Otjinene Village Council wants investors on board

17 Oct 2018 14:30pm
GOBABIS, 17 OCT (NAMPA) – The Otjinene Village Council has called on investors and development partners to come on board to help it address the several developmental challenges it faces.
The village council’s chairperson, Ladine Kauta, in a presentation to the Minister of Urban and Rural Development, Peya Mushelenga here on Monday, said one of the major challenges facing the council is the lack of serviced land to meet the current high demands.
Mushelenga was in the region to meet representatives of various town and village councils on matters of development and to gauge the implementation rate of government projects.
Kauta said the challenges in servicing land have to do with limited funds allocated to the village council.
She explained that Otjinene has been struggling to cope with a consistently high demand for housing since it was proclaimed a village council in 2011, as people often flock there for possible employment opportunities.

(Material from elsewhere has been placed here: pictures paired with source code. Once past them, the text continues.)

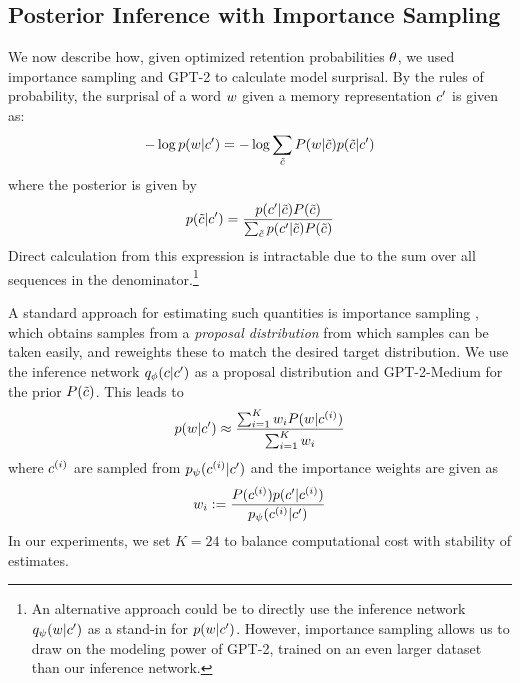 \subsection{Posterior Inference with Importance Sampling}\label{sec:importance}

We now describe how, given optimized retention probabilities $\theta$, we used importance sampling and GPT-2 to calculate model surprisal.
By the rules of probability, the surprisal of a word $w$ given a memory representation $c'$ is given as:
\begin{equation}\label{ref:surp}
-\log p(w|c') =    - \log \sum_{\tilde {c}} P(w|{\tilde {c}}) p({\tilde {c}}|c')
\end{equation}
where the posterior is given by
\begin{equation}\label{eq:ref:posterior-bayes}
p({\tilde {c}}|c') = \frac{ p(c'|{\tilde {c}}) P({\tilde {c}})}{\sum_{\tilde {c}} p(c'|{\tilde {c}}) P({\tilde {c}})}
\end{equation}
Direct calculation from this expression is intractable due to the sum over all sequences in the denominator.\footnote{An alternative approach could be to directly use the inference network $q_\psi(w|c')$ as a stand-in for $p(w|c')$. However, importance sampling allows us to draw on the modeling power of GPT-2, trained on an even larger dataset than our inference network.}


A standard approach for estimating such quantities is importance sampling \citep{Hammersley1954PoorMM}, which obtains samples from a \emph{proposal distribution} from which samples can be taken easily, and reweights these to match the desired target distribution.
We use the inference network  $q_\phi(c|c')$ as a proposal distribution and GPT-2-Medium for the prior $P({\tilde {c}})$.
This leads to
\begin{equation}
p(w|c') \approx \frac{\sum_{i=1}^{K} w_i P(w|c^{(i)})}{\sum_{i=1}^K w_i}
\end{equation}
where $c^{(i)}$ are sampled from $p_\psi(c^{(i)}|c')$ and the importance weights are given as
\begin{equation}
	w_i := \frac{P(c^{(i)}) p(c'|c^{(i)})}{p_\psi(c^{(i)}|c')}
\end{equation}
In our experiments, we set $K=24$ to balance computational cost with stability of estimates.

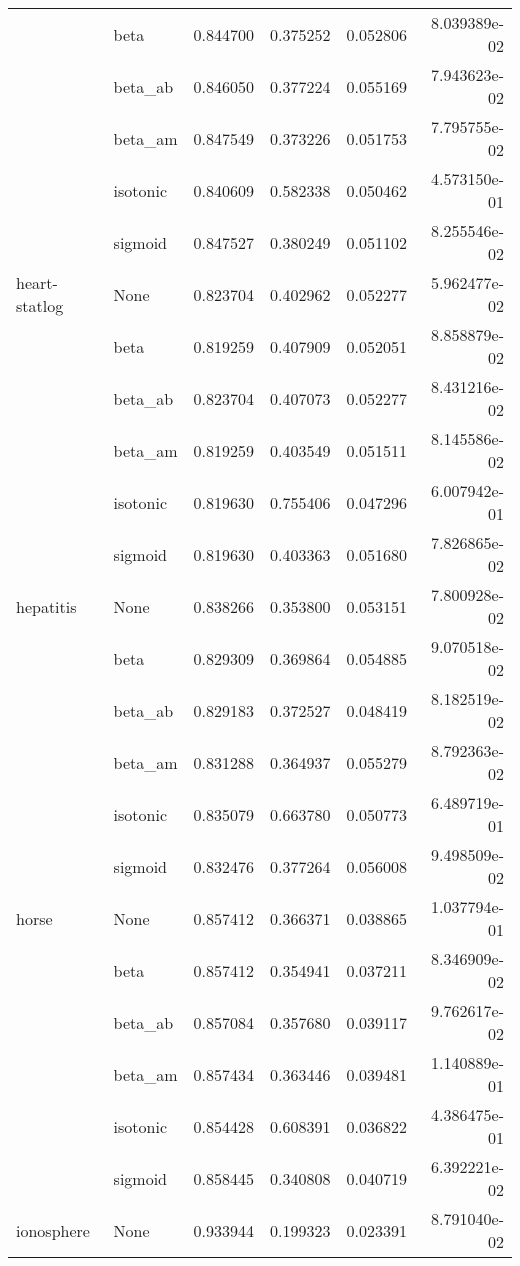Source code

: \begin{tabular}{llrrrr}
        & beta &  0.844700 &  0.375252 &  0.052806 &  8.039389e-02 \\
        & beta\_ab &  0.846050 &  0.377224 &  0.055169 &  7.943623e-02 \\
        & beta\_am &  0.847549 &  0.373226 &  0.051753 &  7.795755e-02 \\
        & isotonic &  0.840609 &  0.582338 &  0.050462 &  4.573150e-01 \\
        & sigmoid &  0.847527 &  0.380249 &  0.051102 &  8.255546e-02 \\
heart-statlog & None &  0.823704 &  0.402962 &  0.052277 &  5.962477e-02 \\
        & beta &  0.819259 &  0.407909 &  0.052051 &  8.858879e-02 \\
        & beta\_ab &  0.823704 &  0.407073 &  0.052277 &  8.431216e-02 \\
        & beta\_am &  0.819259 &  0.403549 &  0.051511 &  8.145586e-02 \\
        & isotonic &  0.819630 &  0.755406 &  0.047296 &  6.007942e-01 \\
        & sigmoid &  0.819630 &  0.403363 &  0.051680 &  7.826865e-02 \\
hepatitis & None &  0.838266 &  0.353800 &  0.053151 &  7.800928e-02 \\
        & beta &  0.829309 &  0.369864 &  0.054885 &  9.070518e-02 \\
        & beta\_ab &  0.829183 &  0.372527 &  0.048419 &  8.182519e-02 \\
        & beta\_am &  0.831288 &  0.364937 &  0.055279 &  8.792363e-02 \\
        & isotonic &  0.835079 &  0.663780 &  0.050773 &  6.489719e-01 \\
        & sigmoid &  0.832476 &  0.377264 &  0.056008 &  9.498509e-02 \\
horse & None &  0.857412 &  0.366371 &  0.038865 &  1.037794e-01 \\
        & beta &  0.857412 &  0.354941 &  0.037211 &  8.346909e-02 \\
        & beta\_ab &  0.857084 &  0.357680 &  0.039117 &  9.762617e-02 \\
        & beta\_am &  0.857434 &  0.363446 &  0.039481 &  1.140889e-01 \\
        & isotonic &  0.854428 &  0.608391 &  0.036822 &  4.386475e-01 \\
        & sigmoid &  0.858445 &  0.340808 &  0.040719 &  6.392221e-02 \\
ionosphere & None &  0.933944 &  0.199323 &  0.023391 &  8.791040e-02 \\

\end{tabular}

“The government subsidy we get is too low to deal with the challenges of development that we face as a village council. We just cannot cope on it,” she said.
The poor state of houses constructed under the Build Together Programme some few years ago, does not help the housing problem at the town as many of them have become dilapidated, Kauta added.
The chairperson further expressed that sanitation and hygiene had also become a grave concern at the town’s informal settlement of ‘Ozohambo’, due to the absence of ablution facilities and a limited supply of potable water.
The town’s main sewer pump is equally in a dilapidated state and could give in at any time, Kauta said.
She went on to say that the council has requested for permission to extend its boundaries in order to make more land available for development initiatives, but such request is yet to be approved.
Kauta pointed out that the strategic location of Otjinene as a gateway to both northern Namibia through Okondjatu and Grootfontein; and southern Namibia through Gobabis and Aminuis, makes development crucial.
“We have no choice but to make sure that our services are to the expectation of both visitors and residents if we are to remain competitive for investors,” she said.